The changing role and function of language before and after the “transition” cannot be discussed without considering the dimension of authoritarian speech acts in the last phase of socialism. Anthropologist Alexei Yurchak shares the observation that during the authoritarian speech act, sign and reference, language and gesture, word and action merge into each other. This thesis is the foundation for an understanding of the variety of linguistic and performative experiments in post-socialist video art. This chapter focuses on works that reflect upon shifts in language and meaning and employ diverse silent, verbal, performative, activist, and other strategies to discuss collective and personal memory, identity, power relations, gender roles, and socio-political change.

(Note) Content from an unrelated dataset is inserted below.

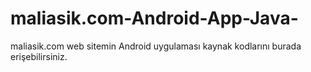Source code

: # maliasik.com-Android-App-Java-
maliasik.com web sitemin Android uygulaması kaynak kodlarını burada erişebilirsiniz.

The themes of feminism, labor, and workers’ rights are central to the Russian-Ukrainian sewing cooperative Shvemy. In 12–Hour Working Day Shvemy deploys the language of bodies to articulate capitalist modes of production and deal with the labor conditions of female workers from developing countries, which serve major Western clothing brands. Several works also play out the relationship between language and architecture, often referring to landmarks related to Soviet ideology (CORO Collective, Marge Monko). Katrīna Neiburga focuses on the personal stories of former employees at Press House, intertwining the past symbol of the state media and propaganda position with accounts of friendships and affairs. The pressures of propaganda and ideology on a child growing up in Soviet Uzbekistan is central to the work of Ira Eduardovna, which revolves around her family history. Željka Blakšić aka Gita Blak challenges notions of voice and the right to speak. She collaborates with activists composing lyrics for protest songs, which are later performed by teenage girls. In contrast, Polina Kanis’ video discursively approaches the lack of opportunities for critical thinking and diversity of opinion in the Russian education system. The emergence of repressive ideology in the region and changing power dynamics between countries compel Gluklya to search for a language to voice the complexity of the post-Soviet conditions. Her performance Debates on Division is formed around personal stories about significant pieces of clothes, narrated by different individuals.


The event is part of OFF THE RECORD, a series of events of the Kunstverein für die Rheinlande und Westfalen, Düsseldorf to accompany this years exhibition program. The events open further perspectives on each year’s activities in general and aim to react spontaneously to current discussions during screenings, performances, and lectures.
   
D’EST: A Multi-Curatorial Online Platform for Video Art from the Former “East” and “West” is a project initiated by Ulrike Gerhardt with DISTRICT Berlin. D'EST is also hosted in cooperation with the Moscow Museum of Modern Art (MMOMA), the Goethe Institute Moscow, the Kunstverein für die Rheinlande und Westfalen, Düsseldorf, Filmwerkstatt Düsseldorf, the Galeria Miejska Arsenał, Poznań, and the Neuer Berliner Kunstverein Video-Forum. This project is made possible through the generous support of the Senate Chancellery Berlin – Department of Culture.